_Prompt:_
Retype the records below exactly. Leave nothing out.
• • • • • • •
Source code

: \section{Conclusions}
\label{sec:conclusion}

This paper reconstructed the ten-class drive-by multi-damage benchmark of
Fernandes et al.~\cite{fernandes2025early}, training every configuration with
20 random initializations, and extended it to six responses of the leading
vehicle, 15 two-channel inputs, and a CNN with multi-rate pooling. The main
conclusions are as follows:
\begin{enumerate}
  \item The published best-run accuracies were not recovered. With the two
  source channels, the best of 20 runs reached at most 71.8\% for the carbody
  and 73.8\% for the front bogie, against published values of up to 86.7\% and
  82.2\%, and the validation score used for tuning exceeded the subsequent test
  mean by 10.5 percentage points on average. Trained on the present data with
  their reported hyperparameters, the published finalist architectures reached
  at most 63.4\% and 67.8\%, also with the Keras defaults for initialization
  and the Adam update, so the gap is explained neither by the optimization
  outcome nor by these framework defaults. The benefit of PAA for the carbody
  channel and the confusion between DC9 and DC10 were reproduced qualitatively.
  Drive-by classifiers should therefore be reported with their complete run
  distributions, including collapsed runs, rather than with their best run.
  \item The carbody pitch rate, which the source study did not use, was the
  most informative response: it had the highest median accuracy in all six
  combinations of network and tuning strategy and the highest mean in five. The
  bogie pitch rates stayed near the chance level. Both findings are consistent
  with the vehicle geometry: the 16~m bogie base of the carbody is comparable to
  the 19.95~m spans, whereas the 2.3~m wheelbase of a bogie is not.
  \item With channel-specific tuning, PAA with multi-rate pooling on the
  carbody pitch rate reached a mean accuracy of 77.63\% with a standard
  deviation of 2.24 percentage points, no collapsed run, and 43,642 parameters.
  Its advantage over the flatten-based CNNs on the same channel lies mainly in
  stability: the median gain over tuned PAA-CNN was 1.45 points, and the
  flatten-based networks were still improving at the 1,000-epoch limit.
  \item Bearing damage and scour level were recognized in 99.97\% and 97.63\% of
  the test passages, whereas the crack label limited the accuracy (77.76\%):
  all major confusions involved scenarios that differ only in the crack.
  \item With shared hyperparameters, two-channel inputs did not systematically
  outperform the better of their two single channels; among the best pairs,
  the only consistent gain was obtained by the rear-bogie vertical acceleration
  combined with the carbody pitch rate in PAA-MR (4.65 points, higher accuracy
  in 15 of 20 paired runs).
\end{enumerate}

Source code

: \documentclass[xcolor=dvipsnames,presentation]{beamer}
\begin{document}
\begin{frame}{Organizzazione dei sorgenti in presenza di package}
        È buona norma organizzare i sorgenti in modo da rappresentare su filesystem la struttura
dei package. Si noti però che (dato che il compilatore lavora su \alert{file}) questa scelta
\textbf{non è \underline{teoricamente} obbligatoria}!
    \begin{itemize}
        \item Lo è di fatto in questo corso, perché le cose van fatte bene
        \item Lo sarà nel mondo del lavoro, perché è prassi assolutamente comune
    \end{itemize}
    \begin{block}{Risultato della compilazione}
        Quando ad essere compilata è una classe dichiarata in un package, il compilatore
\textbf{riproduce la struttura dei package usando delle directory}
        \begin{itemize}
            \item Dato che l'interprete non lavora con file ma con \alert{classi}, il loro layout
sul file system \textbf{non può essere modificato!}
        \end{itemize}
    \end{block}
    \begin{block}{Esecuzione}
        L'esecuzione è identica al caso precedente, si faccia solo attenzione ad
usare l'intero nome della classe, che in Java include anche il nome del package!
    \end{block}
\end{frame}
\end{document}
• • • • • • •
_Response box:_
Source code

: \section{Conclusions}
\label{sec:conclusion}

This paper reconstructed the ten-class drive-by multi-damage benchmark of
Fernandes et al.~\cite{fernandes2025early}, training every configuration with
20 random initializations, and extended it to six responses of the leading
vehicle, 15 two-channel inputs, and a CNN with multi-rate pooling. The main
conclusions are as follows:
\begin{enumerate}
  \item The published best-run accuracies were not recovered. With the two
  source channels, the best of 20 runs reached at most 71.8\% for the carbody
  and 73.8\% for the front bogie, against published values of up to 86.7\% and
  82.2\%, and the validation score used for tuning exceeded the subsequent test
  mean by 10.5 percentage points on average. Trained on the present data with
  their reported hyperparameters, the published finalist architectures reached
  at most 63.4\% and 67.8\%, also with the Keras defaults for initialization
  and the Adam update, so the gap is explained neither by the optimization
  outcome nor by these framework defaults. The benefit of PAA for the carbody
  channel and the confusion between DC9 and DC10 were reproduced qualitatively.
  Drive-by classifiers should therefore be reported with their complete run
  distributions, including collapsed runs, rather than with their best run.
  \item The carbody pitch rate, which the source study did not use, was the
  most informative response: it had the highest median accuracy in all six
  combinations of network and tuning strategy and the highest mean in five. The
  bogie pitch rates stayed near the chance level. Both findings are consistent
  with the vehicle geometry: the 16~m bogie base of the carbody is comparable to
  the 19.95~m spans, whereas the 2.3~m wheelbase of a bogie is not.
  \item With channel-specific tuning, PAA with multi-rate pooling on the
  carbody pitch rate reached a mean accuracy of 77.63\% with a standard
  deviation of 2.24 percentage points, no collapsed run, and 43,642 parameters.
  Its advantage over the flatten-based CNNs on the same channel lies mainly in
  stability: the median gain over tuned PAA-CNN was 1.45 points, and the
  flatten-based networks were still improving at the 1,000-epoch limit.
  \item Bearing damage and scour level were recognized in 99.97\% and 97.63\% of
  the test passages, whereas the crack label limited the accuracy (77.76\%):
  all major confusions involved scenarios that differ only in the crack.
  \item With shared hyperparameters, two-channel inputs did not systematically
  outperform the better of their two single channels; among the best pairs,
  the only consistent gain was obtained by the rear-bogie vertical acceleration
  combined with the carbody pitch rate in PAA-MR (4.65 points, higher accuracy
  in 15 of 20 paired runs).
\end{enumerate}

Source code

: \documentclass[xcolor=dvipsnames,presentation]{beamer}
\begin{document}
\begin{frame}{Organizzazione dei sorgenti in presenza di package}
        È buona norma organizzare i sorgenti in modo da rappresentare su filesystem la struttura
dei package. Si noti però che (dato che il compilatore lavora su \alert{file}) questa scelta
\textbf{non è \underline{teoricamente} obbligatoria}!
    \begin{itemize}
        \item Lo è di fatto in questo corso, perché le cose van fatte bene
        \item Lo sarà nel mondo del lavoro, perché è prassi assolutamente comune
    \end{itemize}
    \begin{block}{Risultato della compilazione}
        Quando ad essere compilata è una classe dichiarata in un package, il compilatore
\textbf{riproduce la struttura dei package usando delle directory}
        \begin{itemize}
            \item Dato che l'interprete non lavora con file ma con \alert{classi}, il loro layout
sul file system \textbf{non può essere modificato!}
        \end{itemize}
    \end{block}
    \begin{block}{Esecuzione}
        L'esecuzione è identica al caso precedente, si faccia solo attenzione ad
usare l'intero nome della classe, che in Java include anche il nome del package!
    \end{block}
\end{frame}
\end{document}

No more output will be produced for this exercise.